How to evaluate suspected CES: a thread 🧵

(1/9)

(2/9) When cauda equina syndrome is suspected, investigate the following:

•History (always)
•Bladder function (PVR)
•Rectal exam (3 parts: perianal sensation, voluntary contraction, wink reflex)
•Neuro exam (sensorimotor, reflexes)
•Imaging (MRI)
 
Let’s dive in 👇

(3/9) We all learned:

bladder/bowel dysfunction + saddle anesthesia + severe leg/low back pain = slam-dunk diagnosis

...but the presentation is not always this clear.

Fortunately, cauda equina syndrome is RARE - annual incidence is approx. 5-10 cases per 1,000,000.

(4/9) HISTORY.

Listening to the patient is, & always will be, the first step. No skipping.

Ask:
❓onset, progression, severity, &c
❓NEW bladder/bowel dysfunction (retention, incontinence)
❓pain in low back or leg(s)
❓saddle anes.
❓PMH (blood thinners, infxn, cancer, &c)

(5/9) BLADDER DYSFUNCTION.

Not always present, but concerning when it is.
 
Impaired sensation of bladder filling, impaired micturition ➡️ retention ➡️ overflow incontinence.
 
Get PVR. Normal <50-100 cc. <200 cc has 97% neg pred value for CES.
 
🔴 PVR > 300 cc is concerning.

(6/9) RECTAL EXAM.

"Tone” is highly subjective & is NOT enough. The adequate rectal exam for CES has 3 components:
 
-perianal sensation
-wink reflex
-voluntary contraction
 
🔴 If any of the above are diminished/absent, that is concerning.

(7/9) NEURO EXAM.

CES affects lumbosacral nerve *roots* (*lower* motor neuron signs).
 
•Motor: weakness or ⬇️ tone in myotomes supplied by lumbosacral nerve roots

•Sensory: diminished/absent in lumbosacral dermatomes

•Reflexes: diminished

🔴 Any of these = concerning.

(8/9) IMAGING.

MRI w/wo contrast is first-line. If the patient can't tolerate being supine due to pain, sagittal & axial T2 sequences are the bare minimum.

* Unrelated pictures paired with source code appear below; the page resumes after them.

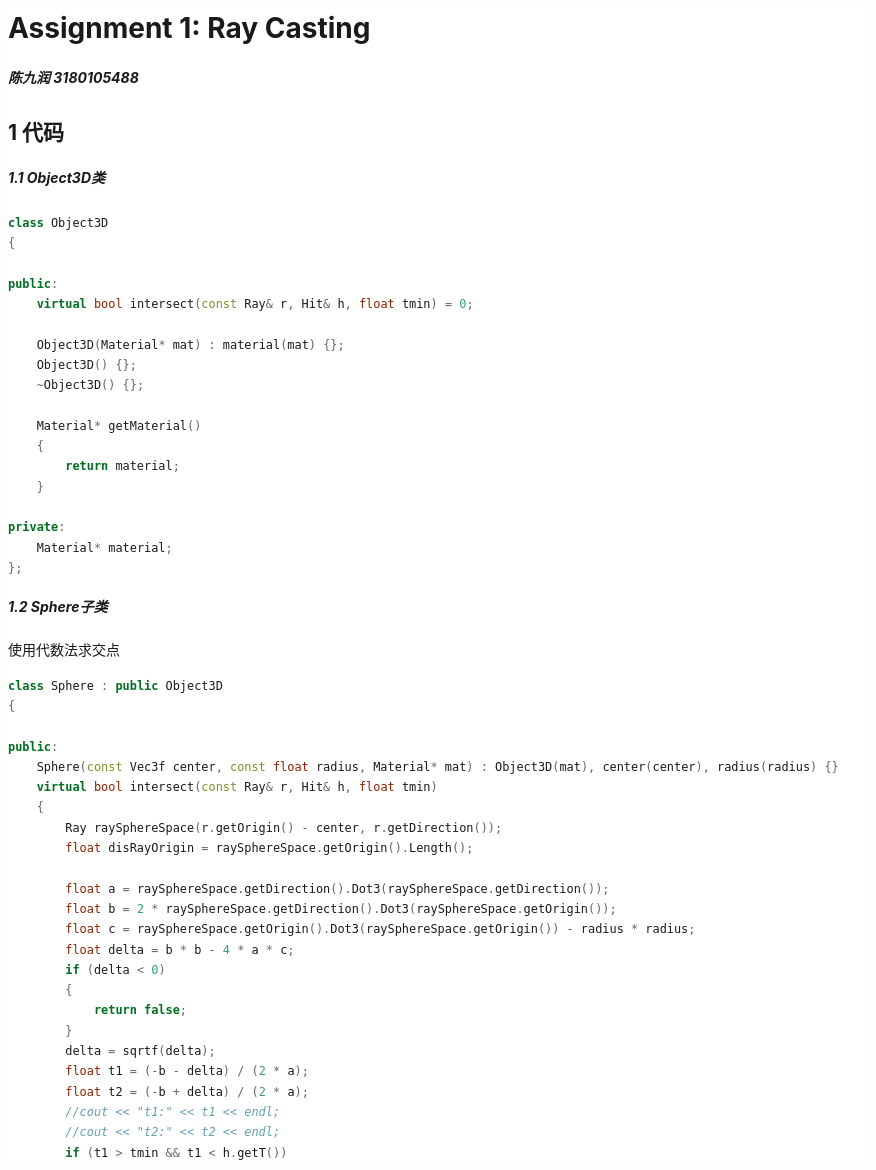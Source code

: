 # Assignment 1: Ray Casting

##### 陈九润 3180105488



## 1 代码



##### 1.1 Object3D类

```c++
class Object3D
{

public:
    virtual bool intersect(const Ray& r, Hit& h, float tmin) = 0;

    Object3D(Material* mat) : material(mat) {};
    Object3D() {};
    ~Object3D() {};

    Material* getMaterial()
    {
        return material;
    }

private:
    Material* material;
};

```



##### 1.2 Sphere子类

使用代数法求交点

```c++
class Sphere : public Object3D
{

public:
    Sphere(const Vec3f center, const float radius, Material* mat) : Object3D(mat), center(center), radius(radius) {}
    virtual bool intersect(const Ray& r, Hit& h, float tmin)
    {
        Ray raySphereSpace(r.getOrigin() - center, r.getDirection());
        float disRayOrigin = raySphereSpace.getOrigin().Length();

        float a = raySphereSpace.getDirection().Dot3(raySphereSpace.getDirection());
        float b = 2 * raySphereSpace.getDirection().Dot3(raySphereSpace.getOrigin());
        float c = raySphereSpace.getOrigin().Dot3(raySphereSpace.getOrigin()) - radius * radius;
        float delta = b * b - 4 * a * c;
        if (delta < 0)
        {
            return false;
        }
        delta = sqrtf(delta);
        float t1 = (-b - delta) / (2 * a);
        float t2 = (-b + delta) / (2 * a);
        //cout << "t1:" << t1 << endl;
        //cout << "t2:" << t2 << endl;
        if (t1 > tmin && t1 < h.getT())
```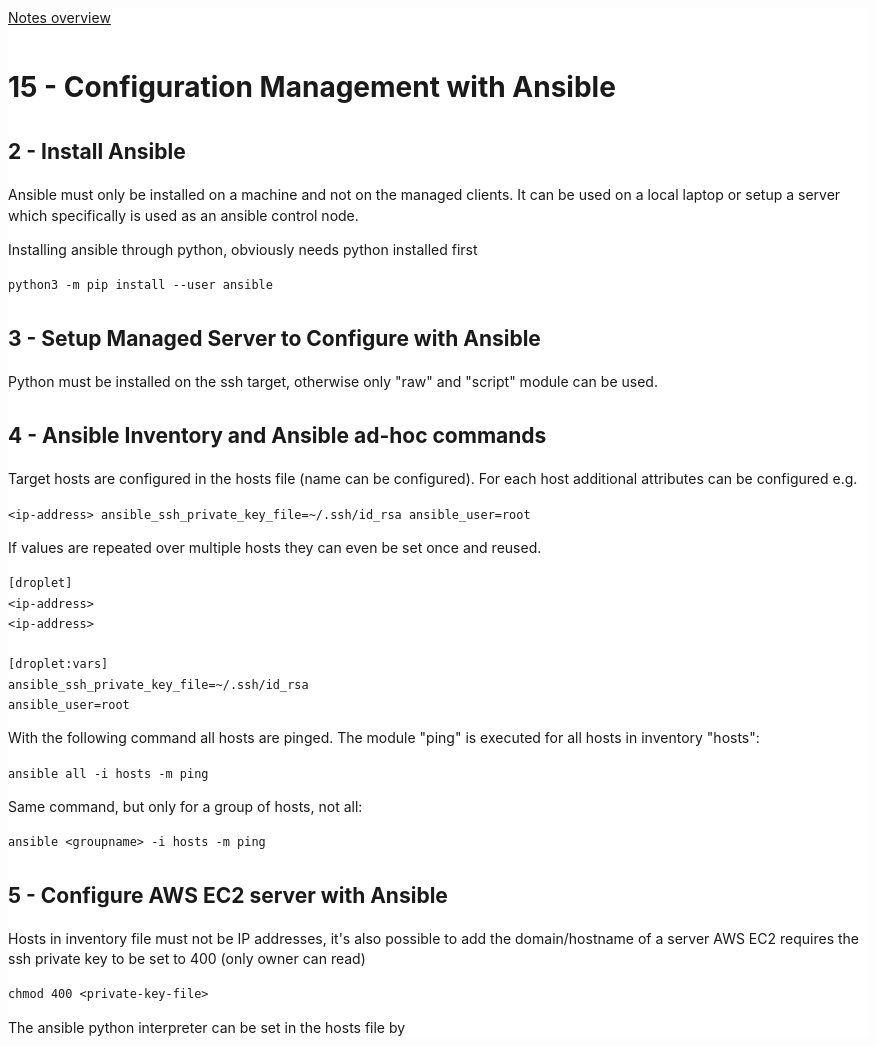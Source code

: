 [Notes overview](https://github.com/TheAbys/devops-bootcamp-certification-project/blob/master/README.md)

# 15 - Configuration Management with Ansible

## 2 - Install Ansible

Ansible must only be installed on a machine and not on the managed clients.
It can be used on a local laptop or setup a server which specifically is used as an ansible control node.

Installing ansible through python, obviously needs python installed first

    python3 -m pip install --user ansible

## 3 - Setup Managed Server to Configure with Ansible

Python must be installed on the ssh target, otherwise only "raw" and "script" module can be used.

## 4 - Ansible Inventory and Ansible ad-hoc commands

Target hosts are configured in the hosts file (name can be configured).
For each host additional attributes can be configured e.g.

    <ip-address> ansible_ssh_private_key_file=~/.ssh/id_rsa ansible_user=root

If values are repeated over multiple hosts they can even be set once and reused.

    [droplet]
    <ip-address>
    <ip-address>

    [droplet:vars]
    ansible_ssh_private_key_file=~/.ssh/id_rsa
    ansible_user=root

With the following command all hosts are pinged. The module "ping" is executed for all hosts in inventory "hosts":

    ansible all -i hosts -m ping

Same command, but only for a group of hosts, not all:

    ansible <groupname> -i hosts -m ping

## 5 - Configure AWS EC2 server with Ansible

Hosts in inventory file must not be IP addresses, it's also possible to add the domain/hostname of a server
AWS EC2 requires the ssh private key to be set to 400 (only owner can read)

    chmod 400 <private-key-file>

The ansible python interpreter can be set in the hosts file by
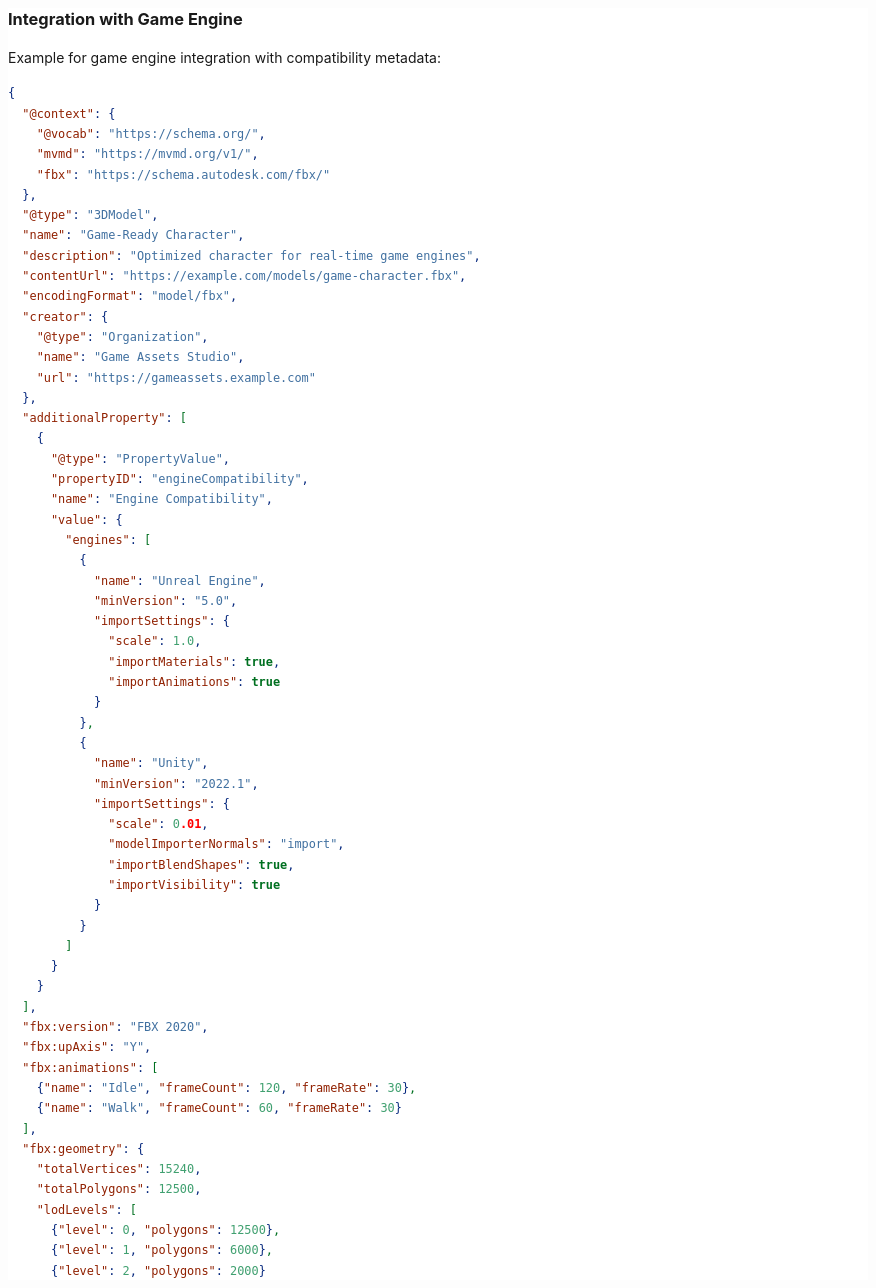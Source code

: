 ### Integration with Game Engine

Example for game engine integration with compatibility metadata:

```json
{
  "@context": {
    "@vocab": "https://schema.org/",
    "mvmd": "https://mvmd.org/v1/",
    "fbx": "https://schema.autodesk.com/fbx/"
  },
  "@type": "3DModel",
  "name": "Game-Ready Character",
  "description": "Optimized character for real-time game engines",
  "contentUrl": "https://example.com/models/game-character.fbx",
  "encodingFormat": "model/fbx",
  "creator": {
    "@type": "Organization",
    "name": "Game Assets Studio",
    "url": "https://gameassets.example.com"
  },
  "additionalProperty": [
    {
      "@type": "PropertyValue",
      "propertyID": "engineCompatibility",
      "name": "Engine Compatibility",
      "value": {
        "engines": [
          {
            "name": "Unreal Engine",
            "minVersion": "5.0",
            "importSettings": {
              "scale": 1.0,
              "importMaterials": true,
              "importAnimations": true
            }
          },
          {
            "name": "Unity",
            "minVersion": "2022.1",
            "importSettings": {
              "scale": 0.01,
              "modelImporterNormals": "import",
              "importBlendShapes": true,
              "importVisibility": true
            }
          }
        ]
      }
    }
  ],
  "fbx:version": "FBX 2020",
  "fbx:upAxis": "Y",
  "fbx:animations": [
    {"name": "Idle", "frameCount": 120, "frameRate": 30},
    {"name": "Walk", "frameCount": 60, "frameRate": 30}
  ],
  "fbx:geometry": {
    "totalVertices": 15240,
    "totalPolygons": 12500,
    "lodLevels": [
      {"level": 0, "polygons": 12500},
      {"level": 1, "polygons": 6000},
      {"level": 2, "polygons": 2000}
```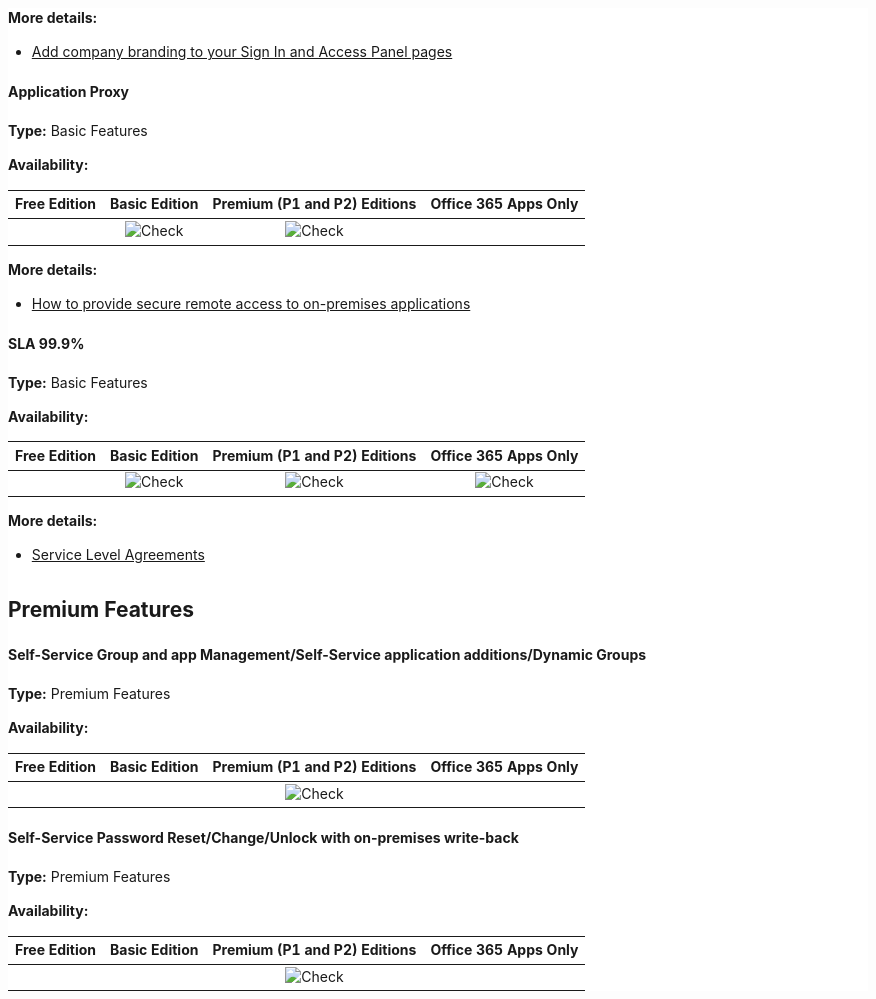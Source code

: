 **More details:**

* [Add company branding to your Sign In and Access Panel pages](active-directory-add-company-branding.md)

#### Application Proxy
**Type:** Basic Features

**Availability:**

| Free Edition | Basic Edition | Premium (P1 and P2) Editions | Office 365 Apps Only |
|:---:|:---:|:---:|:---:|
| &nbsp; |![Check][12] | ![Check][12] | &nbsp; |

**More details:**

* [How to provide secure remote access to on-premises applications](active-directory-application-proxy-get-started.md)

#### SLA 99.9%
**Type:** Basic Features

**Availability:**

| Free Edition | Basic Edition | Premium (P1 and P2) Editions | Office 365 Apps Only |
|:---:|:---:|:---:|:---:|
| &nbsp; |![Check][12] |![Check][12] | ![Check][12] |

**More details:**

* [Service Level Agreements](https://azure.microsoft.com/support/legal/sla/)

## Premium Features


#### <a name="self-service-group"></a>Self-Service Group and app Management/Self-Service application additions/Dynamic Groups
**Type:** Premium Features

**Availability:**

| Free Edition | Basic Edition | Premium (P1 and P2) Editions | Office 365 Apps Only |
|:---:|:---:|:---:|:---:|
| &nbsp; | &nbsp; | ![Check][12]| &nbsp; |

#### Self-Service Password Reset/Change/Unlock with on-premises write-back
**Type:** Premium Features

**Availability:**

| Free Edition | Basic Edition | Premium (P1 and P2) Editions | Office 365 Apps Only |
|:---:|:---:|:---:|:---:|
| &nbsp; | &nbsp; | ![Check][12] | &nbsp; |


[12]: ./media/active-directory-editions/ic195031.png
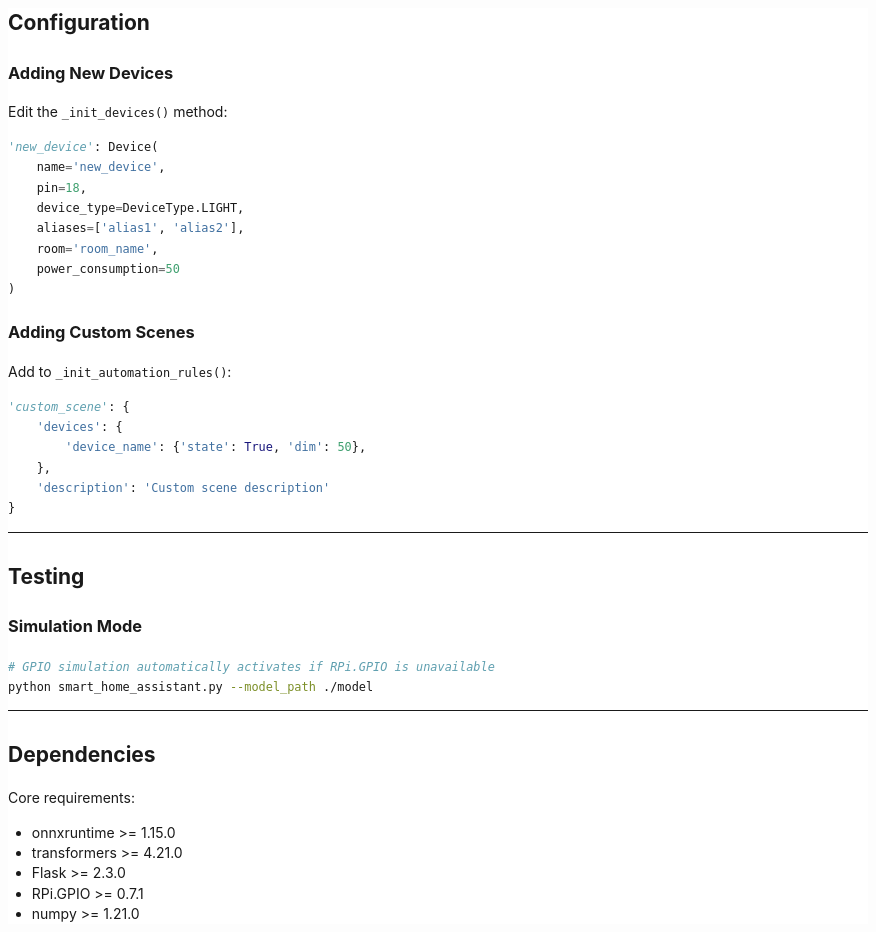 
## Configuration

### Adding New Devices

Edit the `_init_devices()` method:

```python
'new_device': Device(
    name='new_device',
    pin=18,
    device_type=DeviceType.LIGHT,
    aliases=['alias1', 'alias2'],
    room='room_name',
    power_consumption=50
)
```

### Adding Custom Scenes

Add to `_init_automation_rules()`:

```python
'custom_scene': {
    'devices': {
        'device_name': {'state': True, 'dim': 50},
    },
    'description': 'Custom scene description'
}
```

---

## Testing

### Simulation Mode

```bash
# GPIO simulation automatically activates if RPi.GPIO is unavailable
python smart_home_assistant.py --model_path ./model
```

---

## Dependencies

Core requirements:

- onnxruntime >= 1.15.0
- transformers >= 4.21.0
- Flask >= 2.3.0
- RPi.GPIO >= 0.7.1
- numpy >= 1.21.0
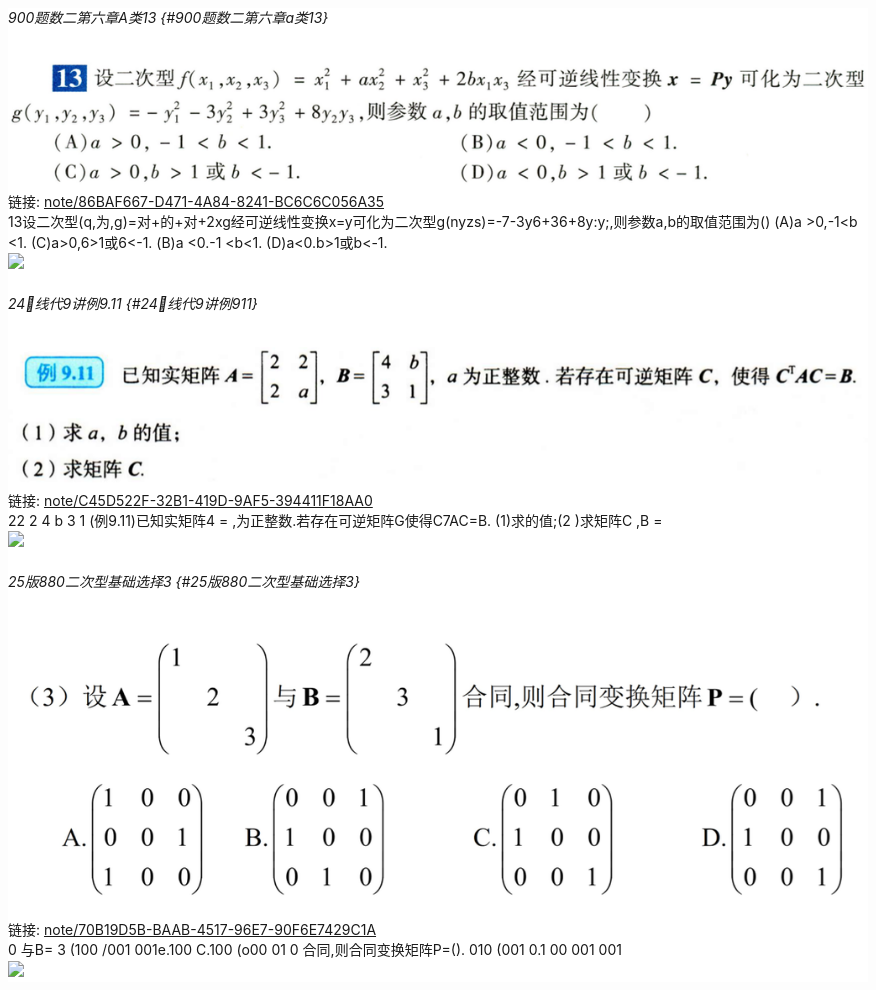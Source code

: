###### 900题数二第六章A类13  {#900题数二第六章a类13}

![](assets/kkq.png)\
链接:
[note/86BAF667-D471-4A84-8241-BC6C6C056A35](marginnote4app://note/86BAF667-D471-4A84-8241-BC6C6C056A35)\
13设二次型(q,为,g)=对+的+对+2xg经可逆线性变换x=y可化为二次型g(nyzs)=-7-3y6+36+8y:y;,则参数a,b的取值范围为()
(A)a \>0,-1\<b \<1. (C)a\>0,6\>1或6\<-1. (B)a \<0.-1 \<b\<1.
(D)a\<0.b\>1或b\<-1. \
![](mmnotes://0.png)

###### 24🐙线代9讲例9.11  {#24🐙线代9讲例911}

![](assets/tcv.png)\
链接:
[note/C45D522F-32B1-419D-9AF5-394411F18AA0](marginnote4app://note/C45D522F-32B1-419D-9AF5-394411F18AA0)\
22 2 4 b 3 1 (例9.11)已知实矩阵4 = ,为正整数.若存在可逆矩阵G使得C7AC=B.
(1)求的值;(2 )求矩阵C ,B =\
![](mmnotes://0.png)

###### 25版880二次型基础选择3  {#25版880二次型基础选择3}

![](assets/dvz.png)\
链接:
[note/70B19D5B-BAAB-4517-96E7-90F6E7429C1A](marginnote4app://note/70B19D5B-BAAB-4517-96E7-90F6E7429C1A)\
0 与B= 3 (100 /001 001e.100 C.100 (o00 01 0 合同,则合同变换矩阵P=(). 010
(001 0.1 00 001 001\
![](mmnotes://0.png)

If MRI unavailable or pt has contraindications (e.g., pacemaker), can do CT or CT myelogram.

(9/9) Summary:

•CES is a common consult but an uncommon condition

•H&P is your first step, always

•Diagnostic eval is incomplete without PVR, rectal exam, neuro exam, & imaging

•Back pain or bilateral leg pain is not reliably present

•Breathe - you got this :)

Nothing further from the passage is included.